Andy Yee, a Google policy advisor for its Asia-Pacific division, published an article for the Internet Policy Review that put forward the case that there are various segments of the bitcoin economy that should be aimed for regulation that is modeled on current digital frameworks.
When separating the digital currency ecosystem into an assortment of layers, Yee argued businesses that connect with consumers and investors should face some level of regulation. However, developers and users would be weak targets considering the broader nature of the Internet.
The article further discussed any future regulations that are installed by governments or the bitcoin industry itself should not prevent innovation in this sphere but still take into consideration the numerous concerns that law enforcement agencies, consumer safety proponents and financial regulators have.
Here is what Yee wrote in the paper:
“The logical and user layers are populated by private actors from the bitcoin community and real economy respectively.
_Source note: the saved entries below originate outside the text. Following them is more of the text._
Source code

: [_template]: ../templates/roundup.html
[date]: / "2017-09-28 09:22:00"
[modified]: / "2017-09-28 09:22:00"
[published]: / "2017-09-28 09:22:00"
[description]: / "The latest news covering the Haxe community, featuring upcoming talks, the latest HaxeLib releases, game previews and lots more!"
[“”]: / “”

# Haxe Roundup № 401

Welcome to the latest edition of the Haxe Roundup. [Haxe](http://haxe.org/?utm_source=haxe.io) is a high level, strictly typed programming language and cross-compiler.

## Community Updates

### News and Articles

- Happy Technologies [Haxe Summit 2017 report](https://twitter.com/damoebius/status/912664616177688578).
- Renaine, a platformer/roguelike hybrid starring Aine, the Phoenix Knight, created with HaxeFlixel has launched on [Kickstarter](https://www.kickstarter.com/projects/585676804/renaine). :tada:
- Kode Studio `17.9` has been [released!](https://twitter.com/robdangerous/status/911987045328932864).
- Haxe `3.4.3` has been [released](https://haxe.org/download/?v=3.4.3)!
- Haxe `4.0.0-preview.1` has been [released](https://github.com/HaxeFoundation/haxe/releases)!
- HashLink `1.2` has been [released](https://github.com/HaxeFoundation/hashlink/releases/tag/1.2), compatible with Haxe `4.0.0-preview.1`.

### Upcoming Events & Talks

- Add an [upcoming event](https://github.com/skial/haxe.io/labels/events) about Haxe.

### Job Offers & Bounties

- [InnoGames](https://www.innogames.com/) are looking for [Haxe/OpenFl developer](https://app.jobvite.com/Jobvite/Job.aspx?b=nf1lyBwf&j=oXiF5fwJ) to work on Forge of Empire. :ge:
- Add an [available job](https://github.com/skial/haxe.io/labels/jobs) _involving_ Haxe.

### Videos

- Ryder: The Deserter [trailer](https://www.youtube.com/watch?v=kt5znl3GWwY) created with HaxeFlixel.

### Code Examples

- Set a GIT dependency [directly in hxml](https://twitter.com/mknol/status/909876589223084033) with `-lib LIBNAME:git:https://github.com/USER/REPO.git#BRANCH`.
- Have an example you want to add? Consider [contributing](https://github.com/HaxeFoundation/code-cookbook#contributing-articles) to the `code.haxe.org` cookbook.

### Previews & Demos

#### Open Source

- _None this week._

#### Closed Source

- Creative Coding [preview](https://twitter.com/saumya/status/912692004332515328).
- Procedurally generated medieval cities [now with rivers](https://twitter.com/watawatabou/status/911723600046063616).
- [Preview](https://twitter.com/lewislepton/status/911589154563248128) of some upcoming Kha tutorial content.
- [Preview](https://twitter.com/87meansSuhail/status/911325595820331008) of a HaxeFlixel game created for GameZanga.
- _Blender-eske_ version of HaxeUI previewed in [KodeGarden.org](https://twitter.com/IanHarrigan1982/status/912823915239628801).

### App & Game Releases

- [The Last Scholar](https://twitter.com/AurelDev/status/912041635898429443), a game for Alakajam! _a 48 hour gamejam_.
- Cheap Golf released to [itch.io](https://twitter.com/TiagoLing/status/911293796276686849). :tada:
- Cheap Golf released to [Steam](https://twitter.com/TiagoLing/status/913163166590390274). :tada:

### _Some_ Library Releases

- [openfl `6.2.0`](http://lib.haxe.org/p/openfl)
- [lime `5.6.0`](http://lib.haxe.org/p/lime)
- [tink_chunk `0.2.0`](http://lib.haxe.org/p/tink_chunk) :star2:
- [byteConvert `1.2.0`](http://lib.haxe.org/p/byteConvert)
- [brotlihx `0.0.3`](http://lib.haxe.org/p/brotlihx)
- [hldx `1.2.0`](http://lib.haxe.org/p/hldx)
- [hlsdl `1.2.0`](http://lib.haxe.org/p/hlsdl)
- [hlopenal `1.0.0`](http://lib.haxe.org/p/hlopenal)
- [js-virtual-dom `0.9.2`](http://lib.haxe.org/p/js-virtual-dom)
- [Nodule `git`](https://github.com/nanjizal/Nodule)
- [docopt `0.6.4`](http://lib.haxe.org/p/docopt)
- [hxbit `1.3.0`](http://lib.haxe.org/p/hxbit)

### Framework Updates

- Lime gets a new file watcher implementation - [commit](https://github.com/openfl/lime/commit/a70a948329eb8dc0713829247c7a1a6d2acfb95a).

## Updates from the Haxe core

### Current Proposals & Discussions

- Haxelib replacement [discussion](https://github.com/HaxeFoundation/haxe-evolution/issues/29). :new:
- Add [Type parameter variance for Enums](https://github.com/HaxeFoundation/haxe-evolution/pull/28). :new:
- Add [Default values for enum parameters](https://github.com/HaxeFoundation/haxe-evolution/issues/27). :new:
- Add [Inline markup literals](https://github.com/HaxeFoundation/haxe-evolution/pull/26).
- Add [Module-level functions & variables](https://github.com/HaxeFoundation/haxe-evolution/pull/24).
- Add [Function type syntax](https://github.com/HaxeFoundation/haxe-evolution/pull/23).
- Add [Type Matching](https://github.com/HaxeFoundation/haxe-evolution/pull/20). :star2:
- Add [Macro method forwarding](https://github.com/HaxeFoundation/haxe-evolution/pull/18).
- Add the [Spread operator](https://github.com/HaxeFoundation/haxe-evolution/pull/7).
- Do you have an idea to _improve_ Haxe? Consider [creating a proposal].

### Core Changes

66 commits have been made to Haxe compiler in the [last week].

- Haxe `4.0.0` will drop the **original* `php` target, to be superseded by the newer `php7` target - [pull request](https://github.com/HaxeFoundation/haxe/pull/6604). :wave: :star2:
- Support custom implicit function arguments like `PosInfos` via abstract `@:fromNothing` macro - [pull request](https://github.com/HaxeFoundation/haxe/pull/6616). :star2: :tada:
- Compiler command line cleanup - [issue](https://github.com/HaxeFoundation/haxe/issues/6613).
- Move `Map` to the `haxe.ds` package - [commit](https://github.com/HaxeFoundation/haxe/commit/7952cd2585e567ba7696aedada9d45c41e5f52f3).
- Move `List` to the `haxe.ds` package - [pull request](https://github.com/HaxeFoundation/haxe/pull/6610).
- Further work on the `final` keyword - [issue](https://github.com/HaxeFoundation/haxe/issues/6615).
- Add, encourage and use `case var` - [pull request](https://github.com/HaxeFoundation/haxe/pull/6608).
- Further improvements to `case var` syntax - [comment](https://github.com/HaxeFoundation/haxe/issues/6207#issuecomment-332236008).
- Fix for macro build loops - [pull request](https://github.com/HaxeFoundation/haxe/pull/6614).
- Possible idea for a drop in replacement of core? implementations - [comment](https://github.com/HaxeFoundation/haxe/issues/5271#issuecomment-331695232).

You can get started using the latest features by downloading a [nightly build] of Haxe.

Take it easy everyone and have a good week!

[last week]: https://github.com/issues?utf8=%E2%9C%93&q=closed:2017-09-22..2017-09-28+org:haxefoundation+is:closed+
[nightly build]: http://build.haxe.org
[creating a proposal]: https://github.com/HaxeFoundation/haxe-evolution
These actors are small and can easily escape from regulation and enforcement. At the information layer, intermediaries of various kinds have emerged to bridge the two networks. Their position in the Internet architecture enables them to capture information flows and identify wrongdoers. In addition, they are larger and more established actors, making them more amenable to state regulation.”
Yee isn’t the only Google employee to pontificate on cryptocurrencies and blockchain technology.
For instance, Google Chief Economist Hal Varian said late last year that he’s not “particularly optimistic” regarding the future of the digital currency because it is already the victim of being the very first in its field.
“I think something like this technology will take hold in the future but I am not particularly optimistic about bitcoin because it suffers from being the first in the area,” Varian averred. “We have a saying in the US that you can always tell pioneers that they are the ones with errors in their bags.”
This has been a concept that has been said before. Some believe that the technology of bitcoin may survive but it is difficult to determine if bitcoin itself will still be around in the next decade or two.
Earlier this year, Google let it accidentally known that it was exploring potential bitcoin integration plans. “We are working in the payments team to figure out how to incorporate bitcoin into our plans,” wrote Google Senior VP of Ads and Commerce Sridhar Ramaswamy.
The search engine juggernaut surprised much of the bitcoin community when it incorporated bitcoin price and conversion information in its search query – though, DuckDuckGo and Bing already have it.